ACTIVITY:
Count every line below that contains "network", then give that count and nothing else.
**********
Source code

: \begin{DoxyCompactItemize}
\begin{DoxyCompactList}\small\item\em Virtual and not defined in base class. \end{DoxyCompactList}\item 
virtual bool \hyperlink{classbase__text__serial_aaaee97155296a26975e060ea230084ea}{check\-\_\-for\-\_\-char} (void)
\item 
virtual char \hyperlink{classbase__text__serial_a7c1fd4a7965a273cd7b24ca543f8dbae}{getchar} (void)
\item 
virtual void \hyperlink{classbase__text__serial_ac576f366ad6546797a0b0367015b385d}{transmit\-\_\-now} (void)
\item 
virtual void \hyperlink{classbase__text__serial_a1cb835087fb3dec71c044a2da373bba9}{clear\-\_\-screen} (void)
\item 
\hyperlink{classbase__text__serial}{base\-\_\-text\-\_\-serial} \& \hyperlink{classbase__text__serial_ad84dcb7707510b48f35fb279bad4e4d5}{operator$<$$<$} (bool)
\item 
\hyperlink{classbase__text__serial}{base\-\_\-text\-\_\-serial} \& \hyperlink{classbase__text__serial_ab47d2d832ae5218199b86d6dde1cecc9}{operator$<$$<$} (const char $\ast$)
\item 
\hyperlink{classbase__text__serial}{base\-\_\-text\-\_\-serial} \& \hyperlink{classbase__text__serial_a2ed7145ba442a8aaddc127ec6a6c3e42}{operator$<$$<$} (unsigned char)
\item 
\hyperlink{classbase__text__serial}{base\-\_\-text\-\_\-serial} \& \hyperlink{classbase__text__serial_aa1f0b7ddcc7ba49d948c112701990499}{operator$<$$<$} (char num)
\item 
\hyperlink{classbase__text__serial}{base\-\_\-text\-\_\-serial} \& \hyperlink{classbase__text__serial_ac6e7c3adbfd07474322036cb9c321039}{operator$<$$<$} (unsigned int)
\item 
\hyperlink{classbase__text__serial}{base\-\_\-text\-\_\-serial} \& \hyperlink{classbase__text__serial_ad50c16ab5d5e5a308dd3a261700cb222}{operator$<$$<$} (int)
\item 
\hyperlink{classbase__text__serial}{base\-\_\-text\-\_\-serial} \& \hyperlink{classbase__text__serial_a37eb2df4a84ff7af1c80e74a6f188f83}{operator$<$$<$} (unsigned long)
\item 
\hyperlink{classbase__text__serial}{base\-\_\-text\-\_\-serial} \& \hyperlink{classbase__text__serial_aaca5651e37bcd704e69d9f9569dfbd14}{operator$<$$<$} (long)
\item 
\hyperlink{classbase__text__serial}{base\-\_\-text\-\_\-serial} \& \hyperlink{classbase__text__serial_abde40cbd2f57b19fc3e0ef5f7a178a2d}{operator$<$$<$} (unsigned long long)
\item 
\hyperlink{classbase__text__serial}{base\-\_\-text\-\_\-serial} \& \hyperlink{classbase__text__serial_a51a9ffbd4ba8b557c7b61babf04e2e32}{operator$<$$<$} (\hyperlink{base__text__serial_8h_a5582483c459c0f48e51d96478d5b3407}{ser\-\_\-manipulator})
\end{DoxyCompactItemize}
**********
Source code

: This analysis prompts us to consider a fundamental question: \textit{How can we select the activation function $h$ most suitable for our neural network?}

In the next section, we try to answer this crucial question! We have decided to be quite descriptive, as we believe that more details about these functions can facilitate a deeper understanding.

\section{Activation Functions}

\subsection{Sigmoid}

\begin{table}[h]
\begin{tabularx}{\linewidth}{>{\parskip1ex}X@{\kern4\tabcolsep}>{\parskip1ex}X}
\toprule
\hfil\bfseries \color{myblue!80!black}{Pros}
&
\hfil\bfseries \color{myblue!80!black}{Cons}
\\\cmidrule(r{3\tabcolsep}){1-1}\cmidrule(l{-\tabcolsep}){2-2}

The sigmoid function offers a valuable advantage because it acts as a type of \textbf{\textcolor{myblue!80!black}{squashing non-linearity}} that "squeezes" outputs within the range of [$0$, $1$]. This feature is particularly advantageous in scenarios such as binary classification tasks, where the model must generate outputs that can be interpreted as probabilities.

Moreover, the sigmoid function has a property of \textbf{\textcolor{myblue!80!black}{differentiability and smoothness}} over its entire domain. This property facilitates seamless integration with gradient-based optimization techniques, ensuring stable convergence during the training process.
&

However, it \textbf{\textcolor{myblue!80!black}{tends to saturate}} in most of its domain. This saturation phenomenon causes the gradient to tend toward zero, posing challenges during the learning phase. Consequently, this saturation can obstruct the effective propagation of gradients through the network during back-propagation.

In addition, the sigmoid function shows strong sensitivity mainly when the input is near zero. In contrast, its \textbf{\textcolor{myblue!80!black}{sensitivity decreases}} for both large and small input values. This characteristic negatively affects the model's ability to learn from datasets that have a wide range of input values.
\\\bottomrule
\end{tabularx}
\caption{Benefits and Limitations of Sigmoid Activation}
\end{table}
**********
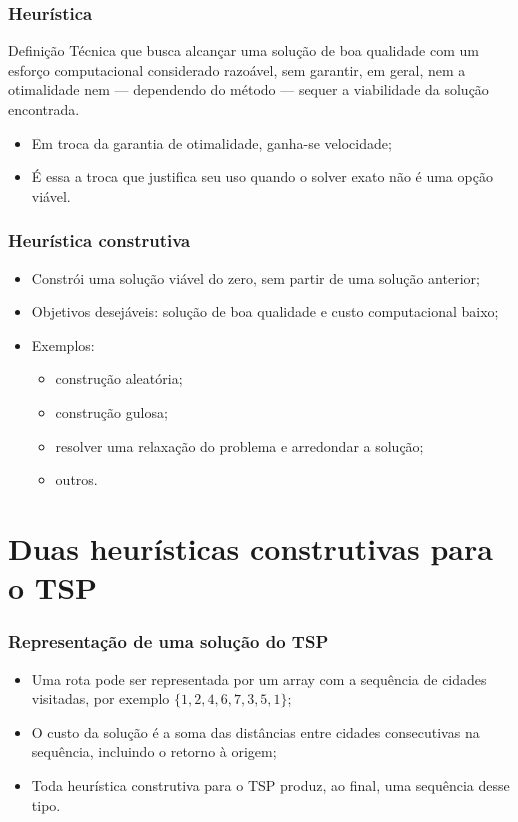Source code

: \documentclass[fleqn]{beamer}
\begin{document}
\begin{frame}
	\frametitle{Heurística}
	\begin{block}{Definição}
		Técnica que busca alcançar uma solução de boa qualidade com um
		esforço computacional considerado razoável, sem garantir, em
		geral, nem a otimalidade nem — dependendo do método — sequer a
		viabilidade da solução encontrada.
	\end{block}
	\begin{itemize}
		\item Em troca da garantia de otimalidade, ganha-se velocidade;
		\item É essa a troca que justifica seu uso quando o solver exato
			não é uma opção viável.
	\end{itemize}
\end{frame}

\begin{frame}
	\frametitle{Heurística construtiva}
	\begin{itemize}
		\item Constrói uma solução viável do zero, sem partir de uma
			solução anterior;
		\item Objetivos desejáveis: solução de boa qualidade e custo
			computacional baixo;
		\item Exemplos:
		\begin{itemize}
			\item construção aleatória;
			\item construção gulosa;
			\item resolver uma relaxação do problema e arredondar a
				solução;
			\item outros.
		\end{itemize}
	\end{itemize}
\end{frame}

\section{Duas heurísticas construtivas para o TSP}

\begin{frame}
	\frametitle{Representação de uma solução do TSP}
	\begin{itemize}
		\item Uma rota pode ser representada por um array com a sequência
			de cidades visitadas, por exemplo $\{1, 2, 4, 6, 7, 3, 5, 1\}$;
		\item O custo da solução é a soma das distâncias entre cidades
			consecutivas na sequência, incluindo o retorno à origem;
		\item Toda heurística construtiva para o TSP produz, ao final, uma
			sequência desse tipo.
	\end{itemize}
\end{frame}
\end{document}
**********
TASK ANSWER:
2